Volviendo al relato, debo incluir que la oscuridad subyacente atrajo la misma sensación de lobreguez vigilante a todos los presentes, percatándonos que estábamos en compañía de lo indescifrable. Para colmo del soponcio, vino una fuerte ráfaga de procedencia desconocida que apagó la magra fogata, dejando nuestra penumbra simplemente acompañada por un corto titilar de coloradas brazas.

El efecto inmediato lo dimos por obvio, pues enfriada la candela y con el gélido azote del clima imperante en el exterior, la contracción del machimbre hizo eco en los pasos del impetrante vigía aún desconocido e impalpable. Mas el soplido que quebró la fortaleza de nuestro fogón permaneció en la incógnita, quedando por descarte sólo el tibio aliento de Dante o un hálito emisario de Belcebú.

Sobre la marcha y con la agilidad felina, saltó mi vecino de la diestra hacia la chimenea, para así retomar la lumbre cuanto antes. Luego de varios intentos su esfuerzo floreció con agradables llamas que retornaron a nuestro cuerpo las heladas almas atajadas en su huída.

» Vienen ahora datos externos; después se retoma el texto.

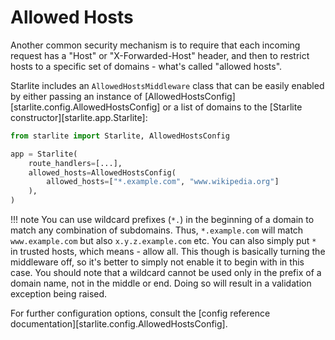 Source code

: # Allowed Hosts

Another common security mechanism is to require that each incoming request has a "Host" or "X-Forwarded-Host" header,
and then to restrict hosts to a specific set of domains - what's called "allowed hosts".

Starlite includes an `AllowedHostsMiddleware` class that can be easily enabled by either passing an instance of
[AllowedHostsConfig][starlite.config.AllowedHostsConfig] or a list of domains to
the [Starlite constructor][starlite.app.Starlite]:

```python
from starlite import Starlite, AllowedHostsConfig

app = Starlite(
    route_handlers=[...],
    allowed_hosts=AllowedHostsConfig(
        allowed_hosts=["*.example.com", "www.wikipedia.org"]
    ),
)
```

!!! note
    You can use wildcard prefixes (`*.`) in the beginning of a domain to match any combination of subdomains. Thus,
    `*.example.com` will match `www.example.com` but also `x.y.z.example.com` etc. You can also simply put `*` in trusted
    hosts, which means - allow all. This though is basically turning the middleware off, so it's better to simply not enable
    it to begin with in this case. You should note that a wildcard cannot be used only in the prefix of a domain name,
    not in the middle or end. Doing so will result in a validation exception being raised.

For further configuration options, consult the [config reference documentation][starlite.config.AllowedHostsConfig].
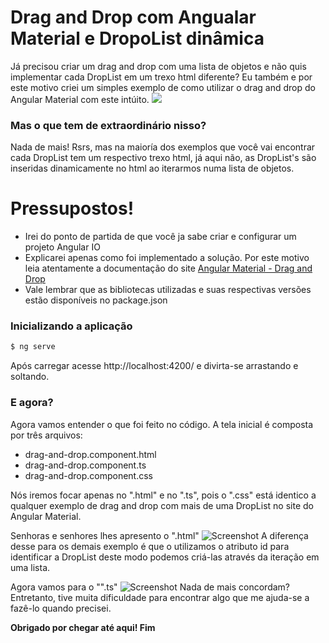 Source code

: # Drag and Drop com Angualar Material e DropoList dinâmica
Já precisou criar um drag and drop com uma lista de objetos e não quis implementar cada DropList em um trexo html diferente?
Eu também e por este motivo criei um simples exemplo de como utilizar o drag and drop do Angular Material com este intúito.
![](https://server/group/jobs/raw/master/doc/drag-and-drop.gif)

### Mas o que tem de extraordinário nisso?
Nada de mais! Rsrs, mas na maioría dos exemplos que você vai encontrar cada DropList tem um respectivo trexo html, já aqui não, as DropList's são inseridas dinamicamente no html ao iterarmos numa lista de objetos.

# Pressupostos!
  - Irei do ponto de partida de que você ja sabe criar e configurar um projeto Angular IO
  - Explicarei apenas como foi implementado a solução. Por este motivo leia atentamente a documentação do site [Angular Material - Drag and Drop](https://material.angular.io/cdk/drag-drop/overview)
  - Vale lembrar que as bibliotecas utilizadas e suas respectivas versões estão disponíveis no package.json

### Inicializando a aplicação 
```sh
$ ng serve
```
Após carregar acesse http://localhost:4200/ e divirta-se arrastando e soltando.

### E agora?
Agora vamos entender o que foi feito no código.
A tela inicial é composta por três arquivos:
 - drag-and-drop.component.html
 - drag-and-drop.component.ts
 - drag-and-drop.component.css
 
Nós iremos focar apenas no ".html" e no ".ts", pois o ".css" está identico a qualquer exemplo de drag and drop com mais de uma DropList no site do Angular Material.

Senhoras e senhores lhes apresento o ".html"
![Screenshot](https://server/group/jobs/raw/master/doc/drag-and-drop.html.jpg)
A diferença desse para os demais exemplo é que o utilizamos o atributo id para identificar a DropList deste modo podemos criá-las através da iteração em uma lista.

Agora vamos para o "".ts"
![Screenshot](https://server/group/jobs/raw/master/doc/drag-and-drop.ts.jpg)
Nada de mais concordam? Entretanto, tive muita dificuldade para encontrar algo que me ajuda-se a fazê-lo quando precisei.

**Obrigado por chegar até aqui! Fim**
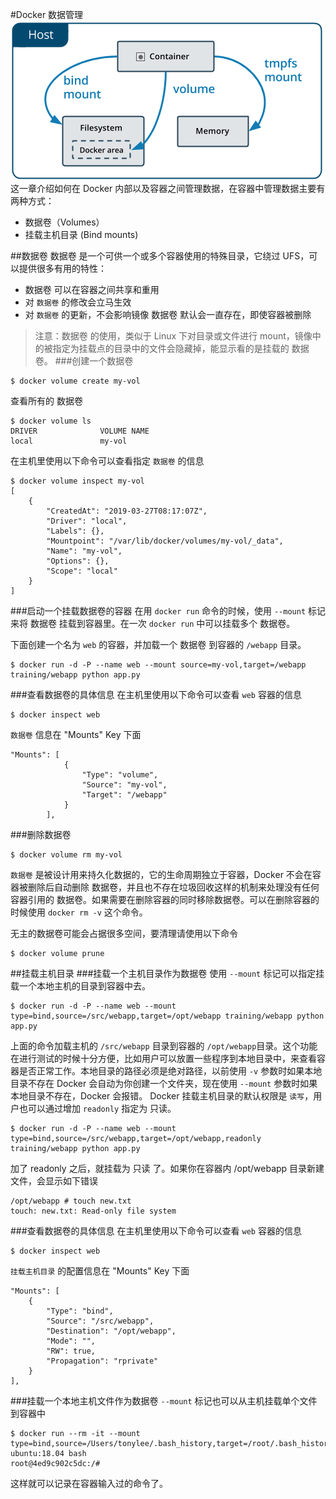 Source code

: 
<!-- @import "[TOC]" {cmd="toc" depthFrom=1 depthTo=6 orderedList=false} -->

#Docker 数据管理
![docker-data-manage](images/docker-data.png)
这一章介绍如何在 Docker 内部以及容器之间管理数据，在容器中管理数据主要有两种方式：
* 数据卷（Volumes）
* 挂载主机目录 (Bind mounts)

##数据卷
数据卷 是一个可供一个或多个容器使用的特殊目录，它绕过 UFS，可以提供很多有用的特性：
* 数据卷 可以在容器之间共享和重用
* 对 `数据卷` 的修改会立马生效
* 对 `数据卷` 的更新，不会影响镜像
数据卷 默认会一直存在，即使容器被删除
>注意：数据卷 的使用，类似于 Linux 下对目录或文件进行 mount，镜像中的被指定为挂载点的目录中的文件会隐藏掉，能显示看的是挂载的 数据卷。
###创建一个数据卷
```shell
$ docker volume create my-vol
```
查看所有的 数据卷
```shell
$ docker volume ls
DRIVER              VOLUME NAME
local               my-vol
```
在主机里使用以下命令可以查看指定 `数据卷` 的信息
```shell
$ docker volume inspect my-vol
[
    {
        "CreatedAt": "2019-03-27T08:17:07Z",
        "Driver": "local",
        "Labels": {},
        "Mountpoint": "/var/lib/docker/volumes/my-vol/_data",
        "Name": "my-vol",
        "Options": {},
        "Scope": "local"
    }
]
```
###启动一个挂载数据卷的容器
在用 `docker run` 命令的时候，使用 `--mount` 标记来将 数据卷 挂载到容器里。在一次 `docker run` 中可以挂载多个 数据卷。

下面创建一个名为 `web` 的容器，并加载一个 数据卷 到容器的 `/webapp` 目录。
```shell
$ docker run -d -P --name web --mount source=my-vol,target=/webapp training/webapp python app.py
```

###查看数据卷的具体信息
在主机里使用以下命令可以查看 `web` 容器的信息
```shell
$ docker inspect web
```
`数据卷` 信息在 "Mounts" Key 下面
```shell
"Mounts": [
            {
                "Type": "volume",
                "Source": "my-vol",
                "Target": "/webapp"
            }
        ],
```
###删除数据卷
```shell
$ docker volume rm my-vol
```
`数据卷` 是被设计用来持久化数据的，它的生命周期独立于容器，Docker 不会在容器被删除后自动删除 数据卷，并且也不存在垃圾回收这样的机制来处理没有任何容器引用的 数据卷。如果需要在删除容器的同时移除数据卷。可以在删除容器的时候使用 `docker rm -v` 这个命令。

无主的数据卷可能会占据很多空间，要清理请使用以下命令
```shell
$ docker volume prune
```

##挂载主机目录
###挂载一个主机目录作为数据卷
使用 `--mount` 标记可以指定挂载一个本地主机的目录到容器中去。
```shell
$ docker run -d -P --name web --mount type=bind,source=/src/webapp,target=/opt/webapp training/webapp python app.py
```
上面的命令加载主机的 `/src/webapp` 目录到容器的 `/opt/webapp`目录。这个功能在进行测试的时候十分方便，比如用户可以放置一些程序到本地目录中，来查看容器是否正常工作。本地目录的路径必须是绝对路径，以前使用 `-v` 参数时如果本地目录不存在 Docker 会自动为你创建一个文件夹，现在使用 `--mount` 参数时如果本地目录不存在，Docker 会报错。
Docker 挂载主机目录的默认权限是 `读写`，用户也可以通过增加 `readonly` 指定为 只读。
```shell
$ docker run -d -P --name web --mount type=bind,source=/src/webapp,target=/opt/webapp,readonly training/webapp python app.py
```
加了 readonly 之后，就挂载为 只读 了。如果你在容器内 /opt/webapp 目录新建文件，会显示如下错误
```shell
/opt/webapp # touch new.txt
touch: new.txt: Read-only file system
```
###查看数据卷的具体信息
在主机里使用以下命令可以查看 `web` 容器的信息
```shell
$ docker inspect web
```
`挂载主机目录` 的配置信息在 "Mounts" Key 下面
```shell
"Mounts": [
    {
        "Type": "bind",
        "Source": "/src/webapp",
        "Destination": "/opt/webapp",
        "Mode": "",
        "RW": true,
        "Propagation": "rprivate"
    }
],
```
###挂载一个本地主机文件作为数据卷
`--mount` 标记也可以从主机挂载单个文件到容器中
```shell
$ docker run --rm -it --mount type=bind,source=/Users/tonylee/.bash_history,target=/root/.bash_history ubuntu:18.04 bash
root@4ed9c902c5dc:/#
```
这样就可以记录在容器输入过的命令了。
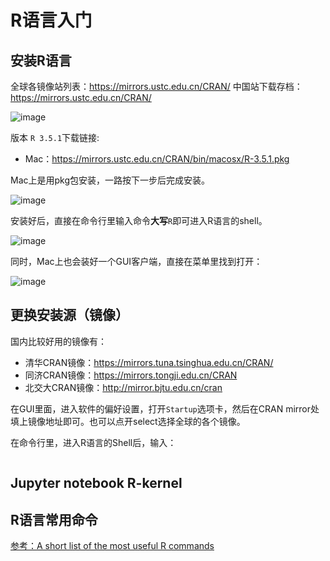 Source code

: # R语言入门

## 安装R语言

全球各镜像站列表：https://mirrors.ustc.edu.cn/CRAN/
中国站下载存档：https://mirrors.ustc.edu.cn/CRAN/

![image](https://user-images.githubusercontent.com/14041622/47010100-afc0f180-d170-11e8-8475-2b98cdc9e40e.png)


版本 `R 3.5.1`下载链接:
- Mac：https://mirrors.ustc.edu.cn/CRAN/bin/macosx/R-3.5.1.pkg

Mac上是用pkg包安装，一路按下一步后完成安装。

![image](https://user-images.githubusercontent.com/14041622/47010257-0e866b00-d171-11e8-96d8-10f670ee7447.png)

安装好后，直接在命令行里输入命令**大写**`R`即可进入R语言的shell。

![image](https://user-images.githubusercontent.com/14041622/47010209-f1519c80-d170-11e8-937e-4ec5fd8dd588.png)

同时，Mac上也会装好一个GUI客户端，直接在菜单里找到打开：

![image](https://user-images.githubusercontent.com/14041622/47010378-5f965f00-d171-11e8-8663-5054fe800573.png)


## 更换安装源（镜像）
国内比较好用的镜像有：
- 清华CRAN镜像：https://mirrors.tuna.tsinghua.edu.cn/CRAN/
- 同济CRAN镜像：https://mirrors.tongji.edu.cn/CRAN
- 北交大CRAN镜像：http://mirror.bjtu.edu.cn/cran

在GUI里面，进入软件的偏好设置，打开`Startup`选项卡，然后在CRAN mirror处填上镜像地址即可。也可以点开select选择全球的各个镜像。

在命令行里，进入R语言的Shell后，输入：
```r

```


## Jupyter notebook R-kernel


## R语言常用命令

[参考：A short list of the most useful R commands](http://personality-project.org/r/r.commands.html)

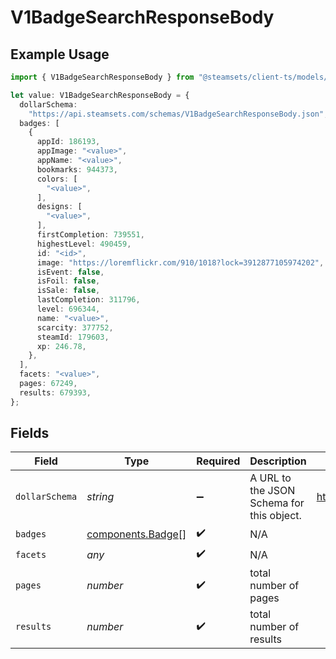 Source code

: # V1BadgeSearchResponseBody

## Example Usage

```typescript
import { V1BadgeSearchResponseBody } from "@steamsets/client-ts/models/components";

let value: V1BadgeSearchResponseBody = {
  dollarSchema:
    "https://api.steamsets.com/schemas/V1BadgeSearchResponseBody.json",
  badges: [
    {
      appId: 186193,
      appImage: "<value>",
      appName: "<value>",
      bookmarks: 944373,
      colors: [
        "<value>",
      ],
      designs: [
        "<value>",
      ],
      firstCompletion: 739551,
      highestLevel: 490459,
      id: "<id>",
      image: "https://loremflickr.com/910/1018?lock=3912877105974202",
      isEvent: false,
      isFoil: false,
      isSale: false,
      lastCompletion: 311796,
      level: 696344,
      name: "<value>",
      scarcity: 377752,
      steamId: 179603,
      xp: 246.78,
    },
  ],
  facets: "<value>",
  pages: 67249,
  results: 679393,
};
```

## Fields

| Field                                                            | Type                                                             | Required                                                         | Description                                                      | Example                                                          |
| ---------------------------------------------------------------- | ---------------------------------------------------------------- | ---------------------------------------------------------------- | ---------------------------------------------------------------- | ---------------------------------------------------------------- |
| `dollarSchema`                                                   | *string*                                                         | :heavy_minus_sign:                                               | A URL to the JSON Schema for this object.                        | https://api.steamsets.com/schemas/V1BadgeSearchResponseBody.json |
| `badges`                                                         | [components.Badge](../../models/components/badge.md)[]           | :heavy_check_mark:                                               | N/A                                                              |                                                                  |
| `facets`                                                         | *any*                                                            | :heavy_check_mark:                                               | N/A                                                              |                                                                  |
| `pages`                                                          | *number*                                                         | :heavy_check_mark:                                               | total number of pages                                            |                                                                  |
| `results`                                                        | *number*                                                         | :heavy_check_mark:                                               | total number of results                                          |                                                                  | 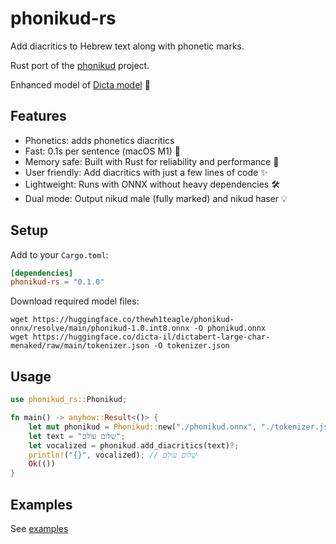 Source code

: # phonikud-rs

Add diacritics to Hebrew text along with phonetic marks.

Rust port of the [phonikud](https://github.com/thewh1teagle/phonikud) project.

Enhanced model of [Dicta model](https://huggingface.co/dicta-il/dictabert-large-char-menaked) 🤗

## Features

- Phonetics: adds phonetics diacritics
- Fast: 0.1s per sentence (macOS M1) 🚀
- Memory safe: Built with Rust for reliability and performance 🦀
- User friendly: Add diacritics with just a few lines of code ✨
- Lightweight: Runs with ONNX without heavy dependencies 🛠️
- Dual mode: Output nikud male (fully marked) and nikud haser 💡

## Setup

Add to your `Cargo.toml`:

```toml
[dependencies]
phonikud-rs = "0.1.0"
```

Download required model files:

```console
wget https://huggingface.co/thewh1teagle/phonikud-onnx/resolve/main/phonikud-1.0.int8.onnx -O phonikud.onnx
wget https://huggingface.co/dicta-il/dictabert-large-char-menaked/raw/main/tokenizer.json -O tokenizer.json
```

## Usage

```rust
use phonikud_rs::Phonikud;

fn main() -> anyhow::Result<()> {
    let mut phonikud = Phonikud::new("./phonikud.onnx", "./tokenizer.json")?;
    let text = "שלום עולם";
    let vocalized = phonikud.add_diacritics(text)?;
    println!("{}", vocalized); // שָׁלוֹם עוֹלָם
    Ok(())
}
```

## Examples

See [examples](examples)
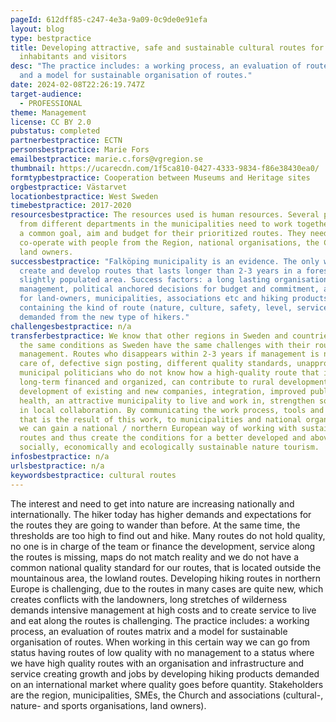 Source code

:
 ```yaml
---
pageId: 612dff85-c247-4e3a-9a09-0c9de0e91efa
layout: blog
type: bestpractice
title: Developing attractive, safe and sustainable cultural routes for
  inhabitants and visitors
desc: "The practice includes: a working process, an evaluation of routes matrix
  and a model for sustainable organisation of routes."
date: 2024-02-08T22:26:19.747Z
target-audience:
  - PROFESSIONAL
theme: Management
license: CC BY 2.0
pubstatus: completed
partnerbestpractice: ECTN
personsbestpractice: Marie Fors
emailbestpractice: marie.c.fors@vgregion.se
thumbnail: https://ucarecdn.com/1f5ca810-0427-4333-9834-f86e38430ea0/
formtypbestpractice: Cooperation between Museums and Heritage sites
orgbestpractice: Västarvet
locationbestpractice: West Sweden
timebestpractice: 2017-2020
resourcesbestpractice: The resources used is human resources. Several people
  from different departments in the municipalities need to work together having
  a common goal, aim and budget for their prioritized routes. They need to
  co-operate with people from the Region, national organisations, the Church and
  land owners.
successbestpractice: "Falköping municipality is an evidence. The only way to
  create and develop routes that lasts longer than 2-3 years in a forested,
  slightly populated area. Success factors: a long lasting organisation and
  management, political anchored decisions for budget and commitment, agreements
  for land-owners, municipalities, associations etc and hiking products
  containing the kind of route (nature, culture, safety, level, service) that is
  demanded from the new type of hikers."
challengesbestpractice: n/a
transferbestpractice: We know that other regions in Sweden and countries with
  the same conditions as Sweden have the same challenges with their route
  management. Routes who disappears within 2-3 years if management is not taken
  care of, defective sign posting, different quality standards, unapproved maps,
  municipal politicians who do not know how a high-quality route that is
  long-term financed and organized, can contribute to rural development,
  development of existing and new companies, integration, improved public
  health, an attractive municipality to live and work in, strengthen social ties
  in local collaboration. By communicating the work process, tools and methods
  that is the result of this work, to municipalities and national organizations,
  we can gain a national / northern European way of working with sustainable
  routes and thus create the conditions for a better developed and above all
  socially, economically and ecologically sustainable nature tourism.
infosbestpractice: n/a
urlsbestpractice: n/a
keywordsbestpractice: cultural routes
---
```

The interest and need to get into nature are increasing nationally and internationally. The hiker today has higher demands and expectations for the routes they are going to wander than before. At the same time, the thresholds are too high to find out and hike. Many routes do not hold quality, no one is in charge of the team or finance the development, service along the routes is missing, maps do not match reality and we do not have a common national quality standard for our routes, that is located outside the mountainous area, the lowland routes. Developing hiking routes in northern Europe is challenging, due to the routes in many cases are quite new, which creates conflicts with the landowners, long stretches of wilderness demands intensive management at high costs and to create service to live and eat along the routes is challenging. The practice includes: a working process, an evaluation of routes matrix and a model for sustainable organisation of routes. When working in this certain way we can go from status having routes of low quality with no management to a status where we have high quality routes with an organisation and infrastructure and service creating growth and jobs by developing hiking products demanded on an international market where quality goes before quantity. Stakeholders are the region, municipalities, SMEs, the Church and associations (cultural-, nature- and sports organisations, land owners).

Hecho sustancial que nos inspiró manufacturar improvisadas antorchas de yesca, papel y maderos, para así guiar nuestros pasos a las alacenas provistas de velas, faroles y otros elementos útiles en tal circunstancia.

Durante el trajín para aprovisionarnos ante otro posible espanto, mientras mantenía ocupadas mis manos con los frágiles faroles de vidrio que protegerían el esplendor de las velas ya dispuestas, tuve que darme modos para estirar el brazo, con cuerpo incluido, hasta el fondo de la gaveta, donde me pareció ver una linterna y algunas baterías acomodadas en su entorno. Entretanto, aguantando la desagradable sensación de melcocha deshilachada, atravesando sin límites una tras otra las ligeras capas de telarañas acumuladas por los años, sentí rosarme con veloz movimiento una bola de pelos que erizó por completo los tejidos nerviosos de mi descobija mano. Estremecimiento que siguió por el antebrazo danzando con la que visitaría mi codo simultáneamente. Tratábase de una horrenda y parda rata que hizo nido en la seguridad de la alacena, cuyas rosadas y desnudas crías se alimentaban de los granos de la repisa superior.

Abandonada la campaña por el asco y espeluznante sensación que carcomió lo más profundo de mi ser, retorné hacia donde se encontraba el grupo expedicionario reunido, para así encaminarnos a la sala del fogón, cerca del resto de nuestros tertuliantes compañeros. En la ruta escuchábamos con extravagante claridad el crujir de los maderos en las habitaciones contiguas, hasta que la corriente de aire permanente del zaguán apagó nuestras lumbres y retornó a nosotros la sensación de compañía mal deseada.

Ya calmos con el resto en nuestro entorno, planificamos la huída que implicaría atravesar el helado altiplano y sus gélidos vientos borrascosos, proyección suspendida por el comentario de algún distraído que se percató del clisar de los vidrios.

Pudo ser por efecto del cambio atmosférico provocado por la estufa, ora sería síntoma del asentamiento o posible derrumbe de la vieja casa. Fuese lo que fuese, a esas alturas y con el pánico apoderado de nuestra razón, ninguno estaba dispuesto a averiguarlo, por lo que acabamos saliendo despavoridos y cargados de incógnitas, tantas que sólo las ánimas libertinas de agosto podrían responder.

En fin, todos salimos ilesos aquella vez, sin embargo no podremos jamás explicar lo que motivó al cosmos a hacerse presente de ese modo, mientras el trastorno nos trascenderá en ésta y muchas más vidas venideras… si las hay.